*** Opening Records shown ***
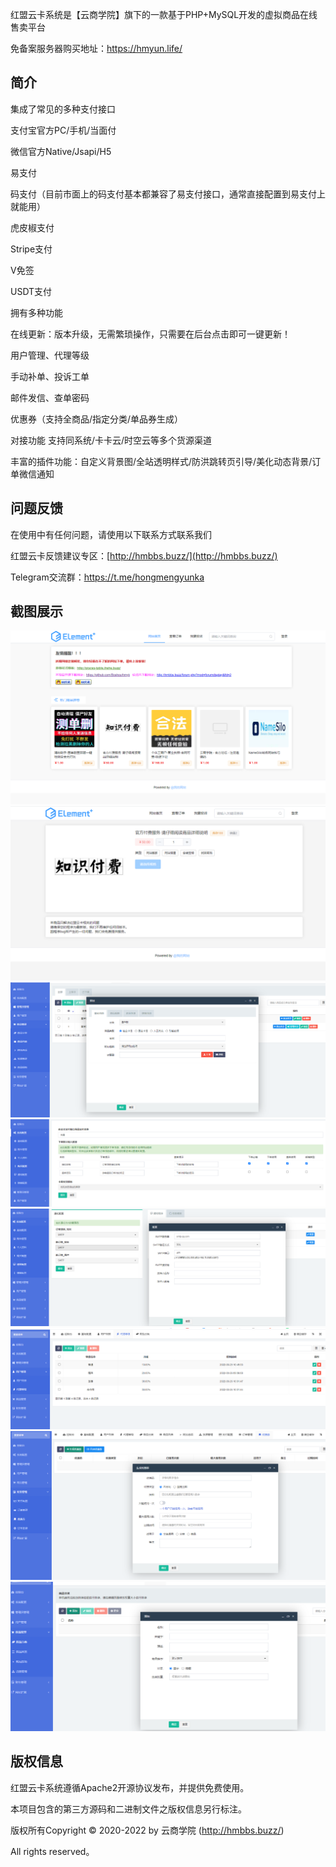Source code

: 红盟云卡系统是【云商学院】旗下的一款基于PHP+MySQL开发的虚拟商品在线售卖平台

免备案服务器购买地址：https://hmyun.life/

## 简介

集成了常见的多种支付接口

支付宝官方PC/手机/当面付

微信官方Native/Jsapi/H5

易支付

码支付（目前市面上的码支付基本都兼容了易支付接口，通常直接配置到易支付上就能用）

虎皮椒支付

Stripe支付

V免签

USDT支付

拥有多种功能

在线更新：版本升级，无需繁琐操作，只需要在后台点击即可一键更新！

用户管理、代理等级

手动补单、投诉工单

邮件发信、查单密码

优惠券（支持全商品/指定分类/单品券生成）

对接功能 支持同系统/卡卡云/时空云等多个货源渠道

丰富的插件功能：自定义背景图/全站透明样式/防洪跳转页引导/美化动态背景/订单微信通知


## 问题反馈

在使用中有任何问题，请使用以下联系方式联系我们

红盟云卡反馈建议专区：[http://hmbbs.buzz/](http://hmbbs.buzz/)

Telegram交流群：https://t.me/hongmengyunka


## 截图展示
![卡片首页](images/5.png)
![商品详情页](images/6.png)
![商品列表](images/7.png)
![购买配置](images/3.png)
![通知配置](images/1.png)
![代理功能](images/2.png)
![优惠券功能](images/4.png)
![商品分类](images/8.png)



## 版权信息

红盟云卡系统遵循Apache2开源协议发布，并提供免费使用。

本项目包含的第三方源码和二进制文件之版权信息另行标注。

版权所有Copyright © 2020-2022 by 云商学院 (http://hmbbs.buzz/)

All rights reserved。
*** Closing Records shown ***
*** Opening Records shown ***
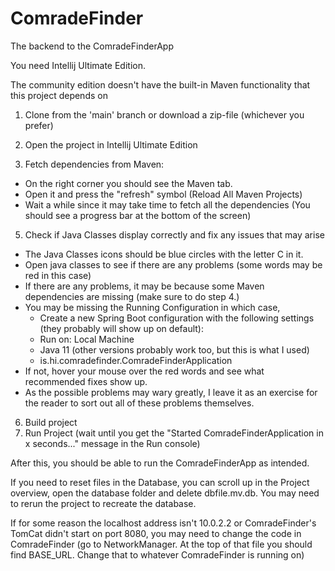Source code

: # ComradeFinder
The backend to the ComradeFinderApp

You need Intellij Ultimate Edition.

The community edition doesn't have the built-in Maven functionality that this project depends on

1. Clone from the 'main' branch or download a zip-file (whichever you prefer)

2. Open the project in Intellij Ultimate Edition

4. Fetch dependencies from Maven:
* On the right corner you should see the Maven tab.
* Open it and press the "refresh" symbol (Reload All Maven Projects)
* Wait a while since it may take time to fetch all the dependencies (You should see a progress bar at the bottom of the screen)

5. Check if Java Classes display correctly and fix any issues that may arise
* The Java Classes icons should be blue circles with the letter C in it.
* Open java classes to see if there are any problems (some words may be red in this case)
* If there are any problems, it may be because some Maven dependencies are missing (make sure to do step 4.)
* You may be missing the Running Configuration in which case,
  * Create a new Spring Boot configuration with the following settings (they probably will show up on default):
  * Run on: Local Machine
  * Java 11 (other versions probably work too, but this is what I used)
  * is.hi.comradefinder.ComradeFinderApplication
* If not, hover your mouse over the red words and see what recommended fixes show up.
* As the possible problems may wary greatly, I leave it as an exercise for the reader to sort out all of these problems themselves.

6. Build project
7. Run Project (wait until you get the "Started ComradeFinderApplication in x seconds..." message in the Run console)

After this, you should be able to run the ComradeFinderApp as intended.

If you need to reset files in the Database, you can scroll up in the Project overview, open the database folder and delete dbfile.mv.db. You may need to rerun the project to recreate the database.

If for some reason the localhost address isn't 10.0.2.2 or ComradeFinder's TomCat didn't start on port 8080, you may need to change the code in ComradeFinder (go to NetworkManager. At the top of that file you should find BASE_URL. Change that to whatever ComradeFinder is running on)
*** Closing Records shown ***
*** Opening Records shown ***
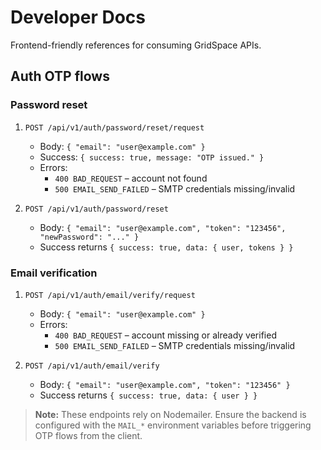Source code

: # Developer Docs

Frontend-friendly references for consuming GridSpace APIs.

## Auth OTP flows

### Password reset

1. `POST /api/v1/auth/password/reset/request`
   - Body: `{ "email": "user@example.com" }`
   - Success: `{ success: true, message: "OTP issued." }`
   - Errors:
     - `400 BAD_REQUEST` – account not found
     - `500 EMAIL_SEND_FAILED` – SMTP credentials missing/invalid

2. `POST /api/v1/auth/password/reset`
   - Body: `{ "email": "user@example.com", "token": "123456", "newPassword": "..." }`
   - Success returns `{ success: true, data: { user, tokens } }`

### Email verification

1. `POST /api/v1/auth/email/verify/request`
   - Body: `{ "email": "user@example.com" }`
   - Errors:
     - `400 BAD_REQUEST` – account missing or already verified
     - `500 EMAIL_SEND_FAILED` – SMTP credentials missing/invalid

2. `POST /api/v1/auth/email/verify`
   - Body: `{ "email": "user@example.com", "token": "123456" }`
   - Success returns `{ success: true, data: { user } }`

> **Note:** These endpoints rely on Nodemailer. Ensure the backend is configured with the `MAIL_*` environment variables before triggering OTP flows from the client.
*** Closing Records shown ***
Goal of the exercise.
Your answer should be a single number: the count of lines in these records that hold the string "reset".

Result for this exercise.
4